Overall, since 1980s through 2000s onwards, translation can be said to have experienced a revival, a reconsideration of the role of translation in SLA despite earlier rejection based on traditional assumption of the inefficiency of the grammar-translation method (Baker, 2008, p. 117–119). “One of the virtues of translation as an exercise is that the learner, being constrained by the original text, is denied resort to avoidance strategies and obliged to confront areas of the L2 system which s/he may find difficult” (Baker, 2008, p. 119). Translation “can focus attention upon subtle differences between L1 and L2 and discourage the naïve view that every expression has an exact equivalent” (Baker, 2008, p. 119). Renaissance of translation in teaching and learning foreign languages and even in improving one's mother tongue (L1) has thus become more of a fact since 2000s.
As far as transfer between languages is concerned, it, L1 transfer, is a psychological process whereby learners rely on the L1 system to construct the L2 system (Ellis, 1994). This reliance means that the learner unconsciously assumes that the L2 is like the L1, and thus the mechanisms responsible for language acquisition use the L1 as the starting point. Inter-language (IL) research shows that learners do not simply transfer all patterns from L1 to L2, and that there are changes over time as learners know more about L2, and, therefore, do not recognize similarities between L1 and L2 as before (Ellis, 1994). In SLA, there are two kinds of transfer. First, there is “positive transfer,” which is meant to facilitate learning. Second, there is “negative transfer” also known as “interference,” which usually leads to errors (Ellis, 1994).

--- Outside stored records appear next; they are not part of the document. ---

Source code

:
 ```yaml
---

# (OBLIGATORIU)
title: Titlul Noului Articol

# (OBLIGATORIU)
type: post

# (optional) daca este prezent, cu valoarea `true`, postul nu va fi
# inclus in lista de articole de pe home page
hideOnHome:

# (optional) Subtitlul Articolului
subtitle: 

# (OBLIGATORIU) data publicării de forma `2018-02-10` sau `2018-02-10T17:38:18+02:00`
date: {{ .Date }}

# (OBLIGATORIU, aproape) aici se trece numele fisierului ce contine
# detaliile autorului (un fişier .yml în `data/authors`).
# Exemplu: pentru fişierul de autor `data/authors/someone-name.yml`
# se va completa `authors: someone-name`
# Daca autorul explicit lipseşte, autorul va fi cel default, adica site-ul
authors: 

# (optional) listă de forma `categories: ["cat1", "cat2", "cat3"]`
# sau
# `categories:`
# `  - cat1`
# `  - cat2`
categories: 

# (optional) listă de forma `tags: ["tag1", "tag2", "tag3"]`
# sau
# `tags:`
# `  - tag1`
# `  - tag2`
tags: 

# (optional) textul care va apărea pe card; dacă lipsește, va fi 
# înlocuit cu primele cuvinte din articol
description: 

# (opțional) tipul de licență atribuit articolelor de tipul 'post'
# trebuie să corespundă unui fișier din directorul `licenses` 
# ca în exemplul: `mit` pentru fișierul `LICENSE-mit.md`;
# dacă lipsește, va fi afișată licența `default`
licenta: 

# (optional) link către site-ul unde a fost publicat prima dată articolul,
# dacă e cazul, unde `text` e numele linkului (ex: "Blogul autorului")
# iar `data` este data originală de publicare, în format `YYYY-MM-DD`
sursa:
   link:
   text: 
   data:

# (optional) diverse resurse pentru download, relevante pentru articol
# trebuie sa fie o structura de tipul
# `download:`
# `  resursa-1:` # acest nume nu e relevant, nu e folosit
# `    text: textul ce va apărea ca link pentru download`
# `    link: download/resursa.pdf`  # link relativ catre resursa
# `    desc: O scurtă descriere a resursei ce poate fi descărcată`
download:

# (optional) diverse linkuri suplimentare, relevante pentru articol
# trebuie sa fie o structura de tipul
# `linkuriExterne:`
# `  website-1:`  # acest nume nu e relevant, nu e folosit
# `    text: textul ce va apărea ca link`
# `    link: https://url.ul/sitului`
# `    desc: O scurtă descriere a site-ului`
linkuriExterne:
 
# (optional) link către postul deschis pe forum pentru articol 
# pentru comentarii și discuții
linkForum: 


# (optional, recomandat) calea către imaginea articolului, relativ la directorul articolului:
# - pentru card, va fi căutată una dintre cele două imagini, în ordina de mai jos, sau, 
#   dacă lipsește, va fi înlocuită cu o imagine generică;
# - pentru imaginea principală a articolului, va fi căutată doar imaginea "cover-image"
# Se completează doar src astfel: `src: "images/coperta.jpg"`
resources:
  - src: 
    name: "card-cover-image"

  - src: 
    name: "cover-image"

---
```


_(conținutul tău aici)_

As for the patterns and strategies of the Moroccan version of institutional(ized) multilingualism, this work tries to investigate the extent of the educational operability of translation teaching/learning in either perpetuating/consolidating or deconstructing the multilingual hierarchies common in Moroccan higher education in both pedagogy and administration. Arabic, French, and now English are the three key languages, in addition to the different Moroccan dialects, that constitute the polyglossic, interlingual, intercultural, and intercommunicational hierarchical structures of Moroccan multilingualism. Since students are usually the main vehicles by dint of which these structures are set, developed, and maintained, a systematic combination of qualitative (conceptual/theoretical background) and empirical quantitative analysis of the data elicited from the survey is deployed to assess their perceptions and attitudes towards the translation/multilingualism connection in the Moroccan university.
Rudimentarily, specialists delineate three basic but dominant factors, which are arguably functional in the determination of most of the multilingual ecosystems in today's world.
The increasing inter-national mobility and subsequent migratory movements, The worldwide hegemonic role of English as the world's lingua franca, and The Western colonial/imperial experience and its neocolonial/postcolonial aftermath with all the involved state and non-state forces (Jessner, 2006).
Having at least partially caused the two first factors especially if referred to the British and French imperial enterprises and their subsequent contribution to the imposition of the so-called New World Order largely triggered by the aftermath of the First and Second World Wars, the third one is claimed here to have played and still be playing a considerable role in the structural manifestation of the current reality of multilingualism in Moroccan higher education.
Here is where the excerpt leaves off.